### Dataset entries

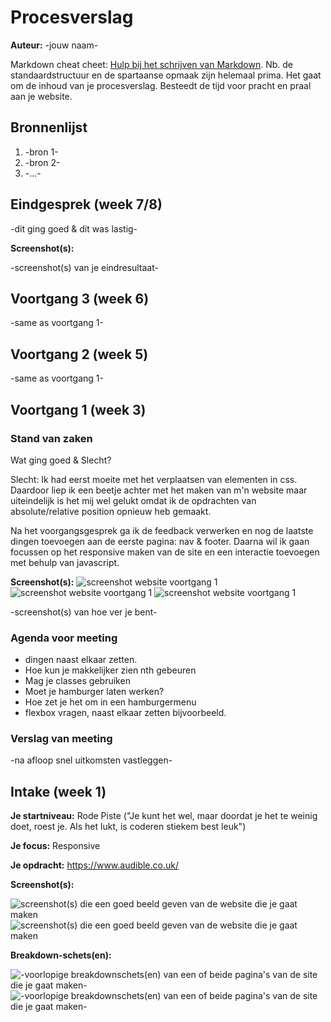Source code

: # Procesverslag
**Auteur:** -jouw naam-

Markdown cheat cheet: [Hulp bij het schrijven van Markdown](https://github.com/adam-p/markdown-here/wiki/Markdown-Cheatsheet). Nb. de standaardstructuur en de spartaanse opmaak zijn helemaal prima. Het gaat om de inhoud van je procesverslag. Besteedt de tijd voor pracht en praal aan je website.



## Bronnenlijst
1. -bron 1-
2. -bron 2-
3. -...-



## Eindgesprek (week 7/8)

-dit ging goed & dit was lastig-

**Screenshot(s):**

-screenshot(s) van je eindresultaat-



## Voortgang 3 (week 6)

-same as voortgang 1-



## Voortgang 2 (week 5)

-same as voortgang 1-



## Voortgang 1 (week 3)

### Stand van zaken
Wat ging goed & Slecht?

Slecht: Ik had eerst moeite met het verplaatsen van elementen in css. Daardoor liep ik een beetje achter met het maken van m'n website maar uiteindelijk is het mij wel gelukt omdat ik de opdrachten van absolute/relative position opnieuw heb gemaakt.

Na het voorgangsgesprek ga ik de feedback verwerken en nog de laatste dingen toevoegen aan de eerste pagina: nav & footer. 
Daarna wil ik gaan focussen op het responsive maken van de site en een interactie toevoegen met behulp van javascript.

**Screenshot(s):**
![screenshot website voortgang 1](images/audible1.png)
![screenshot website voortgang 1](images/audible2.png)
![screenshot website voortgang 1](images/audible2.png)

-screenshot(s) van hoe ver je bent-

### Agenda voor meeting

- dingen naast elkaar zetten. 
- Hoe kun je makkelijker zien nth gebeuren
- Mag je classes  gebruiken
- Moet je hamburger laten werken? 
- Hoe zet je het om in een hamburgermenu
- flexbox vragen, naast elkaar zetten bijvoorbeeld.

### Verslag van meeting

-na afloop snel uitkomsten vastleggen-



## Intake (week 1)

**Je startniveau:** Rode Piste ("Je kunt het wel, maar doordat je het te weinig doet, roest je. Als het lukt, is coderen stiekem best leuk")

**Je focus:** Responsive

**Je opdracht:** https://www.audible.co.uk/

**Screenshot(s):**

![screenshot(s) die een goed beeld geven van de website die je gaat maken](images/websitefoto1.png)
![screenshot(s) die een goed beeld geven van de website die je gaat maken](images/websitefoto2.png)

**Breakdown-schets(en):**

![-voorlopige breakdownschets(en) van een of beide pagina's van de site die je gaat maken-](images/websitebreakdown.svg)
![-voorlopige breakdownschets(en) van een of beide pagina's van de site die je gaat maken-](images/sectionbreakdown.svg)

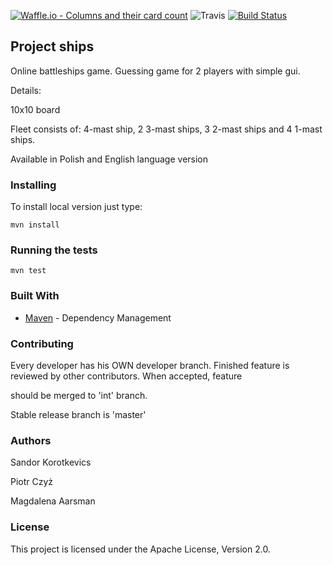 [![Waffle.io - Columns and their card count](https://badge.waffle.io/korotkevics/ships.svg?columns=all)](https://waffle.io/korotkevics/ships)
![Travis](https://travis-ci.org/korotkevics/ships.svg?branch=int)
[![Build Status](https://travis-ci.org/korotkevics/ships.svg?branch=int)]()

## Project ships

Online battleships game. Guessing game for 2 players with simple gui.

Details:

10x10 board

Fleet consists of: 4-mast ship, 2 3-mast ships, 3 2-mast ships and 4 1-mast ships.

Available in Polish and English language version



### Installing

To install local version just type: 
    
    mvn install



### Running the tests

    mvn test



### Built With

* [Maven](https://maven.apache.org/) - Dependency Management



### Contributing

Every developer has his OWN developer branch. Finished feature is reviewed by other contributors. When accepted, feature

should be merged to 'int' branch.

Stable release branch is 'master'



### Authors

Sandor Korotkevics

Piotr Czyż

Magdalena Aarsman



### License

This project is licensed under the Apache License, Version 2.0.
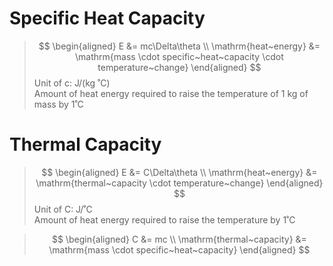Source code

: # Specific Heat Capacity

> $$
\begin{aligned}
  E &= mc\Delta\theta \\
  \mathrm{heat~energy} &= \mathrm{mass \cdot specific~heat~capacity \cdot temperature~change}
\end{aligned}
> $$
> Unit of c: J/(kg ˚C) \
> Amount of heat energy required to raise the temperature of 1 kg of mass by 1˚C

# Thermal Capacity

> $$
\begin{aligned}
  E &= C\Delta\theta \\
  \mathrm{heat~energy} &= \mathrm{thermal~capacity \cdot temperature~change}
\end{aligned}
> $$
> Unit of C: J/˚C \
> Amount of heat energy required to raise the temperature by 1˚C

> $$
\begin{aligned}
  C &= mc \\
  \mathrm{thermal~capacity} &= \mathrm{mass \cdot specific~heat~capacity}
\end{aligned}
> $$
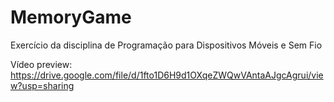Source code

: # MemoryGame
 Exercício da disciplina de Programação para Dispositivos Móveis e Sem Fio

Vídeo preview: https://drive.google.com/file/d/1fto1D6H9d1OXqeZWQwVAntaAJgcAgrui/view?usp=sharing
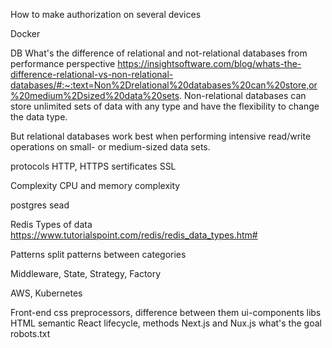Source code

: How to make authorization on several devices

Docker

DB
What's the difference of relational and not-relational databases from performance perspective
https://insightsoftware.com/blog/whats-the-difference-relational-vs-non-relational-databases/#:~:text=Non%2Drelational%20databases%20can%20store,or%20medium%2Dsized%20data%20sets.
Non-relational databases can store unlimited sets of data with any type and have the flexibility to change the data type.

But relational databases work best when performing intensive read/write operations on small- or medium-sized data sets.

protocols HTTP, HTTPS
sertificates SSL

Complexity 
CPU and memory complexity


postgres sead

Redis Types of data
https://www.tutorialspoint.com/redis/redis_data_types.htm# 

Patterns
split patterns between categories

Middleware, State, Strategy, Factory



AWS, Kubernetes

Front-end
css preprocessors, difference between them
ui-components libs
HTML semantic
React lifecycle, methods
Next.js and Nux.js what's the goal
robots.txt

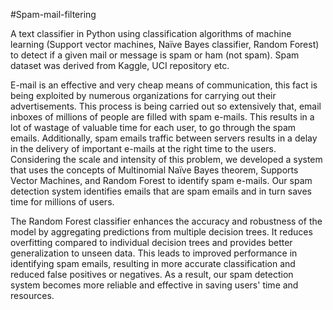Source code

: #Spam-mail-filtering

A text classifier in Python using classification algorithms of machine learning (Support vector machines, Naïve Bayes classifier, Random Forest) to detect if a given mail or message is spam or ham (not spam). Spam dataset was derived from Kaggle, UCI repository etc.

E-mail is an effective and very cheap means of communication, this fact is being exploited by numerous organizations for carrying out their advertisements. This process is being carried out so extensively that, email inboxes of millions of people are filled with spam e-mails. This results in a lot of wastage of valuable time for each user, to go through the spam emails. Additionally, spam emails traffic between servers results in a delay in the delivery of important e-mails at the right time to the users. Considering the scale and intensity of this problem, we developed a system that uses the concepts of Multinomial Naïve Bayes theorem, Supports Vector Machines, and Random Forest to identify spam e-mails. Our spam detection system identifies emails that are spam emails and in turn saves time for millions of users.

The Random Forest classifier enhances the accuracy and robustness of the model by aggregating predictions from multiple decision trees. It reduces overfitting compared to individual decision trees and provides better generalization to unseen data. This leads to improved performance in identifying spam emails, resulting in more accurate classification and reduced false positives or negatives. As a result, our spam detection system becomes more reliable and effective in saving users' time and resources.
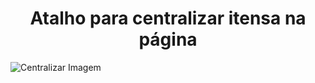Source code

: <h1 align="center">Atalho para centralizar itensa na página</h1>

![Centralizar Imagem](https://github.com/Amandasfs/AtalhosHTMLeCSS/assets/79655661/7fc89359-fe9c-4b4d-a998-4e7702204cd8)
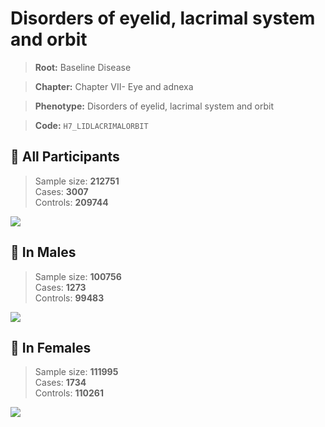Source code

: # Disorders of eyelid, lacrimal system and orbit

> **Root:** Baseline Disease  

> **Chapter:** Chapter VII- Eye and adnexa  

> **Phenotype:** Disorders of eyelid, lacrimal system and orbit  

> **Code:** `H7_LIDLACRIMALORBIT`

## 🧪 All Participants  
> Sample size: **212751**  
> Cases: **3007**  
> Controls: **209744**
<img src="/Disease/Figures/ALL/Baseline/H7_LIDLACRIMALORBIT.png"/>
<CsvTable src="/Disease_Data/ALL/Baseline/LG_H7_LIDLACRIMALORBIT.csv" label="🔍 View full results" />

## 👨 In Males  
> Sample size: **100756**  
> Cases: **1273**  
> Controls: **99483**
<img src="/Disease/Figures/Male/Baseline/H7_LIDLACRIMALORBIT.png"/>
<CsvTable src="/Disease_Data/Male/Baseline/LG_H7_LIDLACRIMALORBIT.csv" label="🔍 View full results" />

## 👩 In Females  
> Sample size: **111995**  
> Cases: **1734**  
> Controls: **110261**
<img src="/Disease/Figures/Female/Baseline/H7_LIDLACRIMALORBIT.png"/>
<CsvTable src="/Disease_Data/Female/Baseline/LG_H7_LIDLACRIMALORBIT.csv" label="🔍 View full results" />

### Problem description
Every line containing the word "Controls" should be copied from the material.

### Exercise answer
> Controls: **209744**
> Controls: **99483**
> Controls: **110261**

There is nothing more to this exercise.